» **TASK DIRECTIONS**
Please transcribe every record below exactly, leaving out the pictures.

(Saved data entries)
=== Begin Enclosure ===

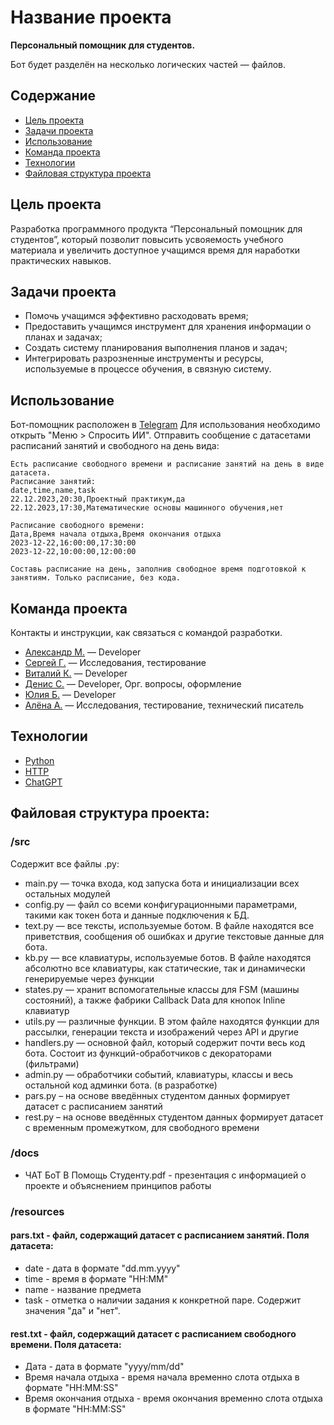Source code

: # Название проекта
**Персональный помощник для студентов.**

Бот будет разделён на несколько логических частей — файлов.

## Содержание
- [Цель проекта](#Цель-проекта)
- [Задачи проекта](#Задачи-проекта)
- [Использование](#Использование)
- [Команда проекта](#Команда-проекта)
- [Технологии](#Технологии)
- [Файловая структура проекта](#Файловая-структура-проекта)

## Цель проекта
Разработка программного продукта “Персональный помощник для студентов”, который позволит повысить усвояемость учебного материала и увеличить доступное учащимся время для наработки практических навыков.

## Задачи проекта
- Помочь учащимся эффективно расходовать время;
- Предоставить учащимся инструмент для хранения информации о планах и задачах;
- Создать систему планирования выполнения планов и задач;
- Интегрировать разрозненные инструменты и ресурсы, используемые в процессе обучения, в связную систему.

## Использование
Бот-помощник расположен в [Telegram](https://web.telegram.org/k/#@Wtfisgobot)
Для использования необходимо открыть "Меню > Спросить ИИ".
Отправить сообщение с датасетами расписаний занятий и свободного на день вида:
```
Есть расписание свободного времени и расписание занятий на день в виде датасета.
Расписание занятий:
date,time,name,task
22.12.2023,20:30,Проектный практикум,да
22.12.2023,17:30,Математические основы машинного обучения,нет

Расписание свободного времени:
Дата,Время начала отдыха,Время окончания отдыха
2023-12-22,16:00:00,17:30:00
2023-12-22,10:00:00,12:00:00

Составь расписание на день, заполнив свободное время подготовкой к занятиям. Только расписание, без кода.
```

## Команда проекта
Контакты и инструкции, как связаться с командой разработки.

- [Александр М.](tg://FlooGeR) — Developer
- [Сергей Г.](tg://sv123sv) — Исследования, тестирование
- [Виталий К.](tg://Bonemarrow42) — Developer
- [Денис С.](tg://DenisSenkevich) — Developer, Орг. вопросы, оформление
- [Юлия Б.](tg://superrwom) — Developer
- [Алёна А.](tg://AleksAlAl) — Исследования, тестирование, технический писатель

 ## Технологии
- [Python](https://www.python.org/)
- [HTTP](https://developer.mozilla.org/ru/docs/Web/HTTP/Overview)
- [ChatGPT](https://chat.openai.com/)

## Файловая структура проекта:
### /src
Содержит все файлы .py:
- main.py — точка входа, код запуска бота и инициализации всех остальных модулей
- config.py — файл со всеми конфигурационными параметрами, такими как токен бота и данные подключения к БД.
- text.py — все тексты, используемые ботом. В файле находятся все приветствия, сообщения об ошибках и другие текстовые данные для бота.
- kb.py — все клавиатуры, используемые ботов. В файле находятся абсолютно все клавиатуры, как статические, так и динамически генерируемые через функции
- states.py — хранит вспомогательные классы для FSM (машины состояний), а также фабрики Callback Data для кнопок Inline клавиатур
- utils.py — различные функции. В этом файле находятся функции для рассылки, генерации текста и изображений через API и другие
- handlers.py — основной файл, который содержит почти весь код бота. Состоит из функций-обработчиков с декораторами (фильтрами)
- admin.py — обработчики событий, клавиатуры, классы и весь остальной код админки бота. (в разработке)
- pars.py – на основе введённых студентом данных формирует датасет с расписанием занятий
- rest.py – на основе введённых студентом данных формирует датасет с временным промежутком, для свободного времени

### /docs

- ЧАТ БоТ В Помощь Студенту.pdf - презентация с информацией о проекте и объяснением принципов работы

### /resources
#### pars.txt - файл, содержащий датасет с расписанием занятий. Поля датасета:
- date - дата в формате "dd.mm.yyyy"
- time - время в формате "HH:MM"
- name - название предмета
- task - отметка о наличии задания к конкретной паре. Содержит значения "да" и "нет".

#### rest.txt - файл, содержащий датасет с расписанием свободного времени. Поля датасета:
- Дата - дата в формате "yyyy/mm/dd"
- Время начала отдыха - время начала временно слота отдыха в формате "HH:MM:SS"
- Время окончания отдыха - время окончания временно слота отдыха в формате "HH:MM:SS"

=== End Enclosure ===

» **OUTPUT OF THE TASK**
Source code

: # Название проекта
**Персональный помощник для студентов.**

Бот будет разделён на несколько логических частей — файлов.

## Содержание
- [Цель проекта](#Цель-проекта)
- [Задачи проекта](#Задачи-проекта)
- [Использование](#Использование)
- [Команда проекта](#Команда-проекта)
- [Технологии](#Технологии)
- [Файловая структура проекта](#Файловая-структура-проекта)

## Цель проекта
Разработка программного продукта “Персональный помощник для студентов”, который позволит повысить усвояемость учебного материала и увеличить доступное учащимся время для наработки практических навыков.

## Задачи проекта
- Помочь учащимся эффективно расходовать время;
- Предоставить учащимся инструмент для хранения информации о планах и задачах;
- Создать систему планирования выполнения планов и задач;
- Интегрировать разрозненные инструменты и ресурсы, используемые в процессе обучения, в связную систему.

## Использование
Бот-помощник расположен в [Telegram](https://web.telegram.org/k/#@Wtfisgobot)
Для использования необходимо открыть "Меню > Спросить ИИ".
Отправить сообщение с датасетами расписаний занятий и свободного на день вида:
```
Есть расписание свободного времени и расписание занятий на день в виде датасета.
Расписание занятий:
date,time,name,task
22.12.2023,20:30,Проектный практикум,да
22.12.2023,17:30,Математические основы машинного обучения,нет

Расписание свободного времени:
Дата,Время начала отдыха,Время окончания отдыха
2023-12-22,16:00:00,17:30:00
2023-12-22,10:00:00,12:00:00

Составь расписание на день, заполнив свободное время подготовкой к занятиям. Только расписание, без кода.
```

## Команда проекта
Контакты и инструкции, как связаться с командой разработки.

- [Александр М.](tg://FlooGeR) — Developer
- [Сергей Г.](tg://sv123sv) — Исследования, тестирование
- [Виталий К.](tg://Bonemarrow42) — Developer
- [Денис С.](tg://DenisSenkevich) — Developer, Орг. вопросы, оформление
- [Юлия Б.](tg://superrwom) — Developer
- [Алёна А.](tg://AleksAlAl) — Исследования, тестирование, технический писатель

 ## Технологии
- [Python](https://www.python.org/)
- [HTTP](https://developer.mozilla.org/ru/docs/Web/HTTP/Overview)
- [ChatGPT](https://chat.openai.com/)

## Файловая структура проекта:
### /src
Содержит все файлы .py:
- main.py — точка входа, код запуска бота и инициализации всех остальных модулей
- config.py — файл со всеми конфигурационными параметрами, такими как токен бота и данные подключения к БД.
- text.py — все тексты, используемые ботом. В файле находятся все приветствия, сообщения об ошибках и другие текстовые данные для бота.
- kb.py — все клавиатуры, используемые ботов. В файле находятся абсолютно все клавиатуры, как статические, так и динамически генерируемые через функции
- states.py — хранит вспомогательные классы для FSM (машины состояний), а также фабрики Callback Data для кнопок Inline клавиатур
- utils.py — различные функции. В этом файле находятся функции для рассылки, генерации текста и изображений через API и другие
- handlers.py — основной файл, который содержит почти весь код бота. Состоит из функций-обработчиков с декораторами (фильтрами)
- admin.py — обработчики событий, клавиатуры, классы и весь остальной код админки бота. (в разработке)
- pars.py – на основе введённых студентом данных формирует датасет с расписанием занятий
- rest.py – на основе введённых студентом данных формирует датасет с временным промежутком, для свободного времени

### /docs

- ЧАТ БоТ В Помощь Студенту.pdf - презентация с информацией о проекте и объяснением принципов работы

### /resources
#### pars.txt - файл, содержащий датасет с расписанием занятий. Поля датасета:
- date - дата в формате "dd.mm.yyyy"
- time - время в формате "HH:MM"
- name - название предмета
- task - отметка о наличии задания к конкретной паре. Содержит значения "да" и "нет".

#### rest.txt - файл, содержащий датасет с расписанием свободного времени. Поля датасета:
- Дата - дата в формате "yyyy/mm/dd"
- Время начала отдыха - время начала временно слота отдыха в формате "HH:MM:SS"
- Время окончания отдыха - время окончания временно слота отдыха в формате "HH:MM:SS"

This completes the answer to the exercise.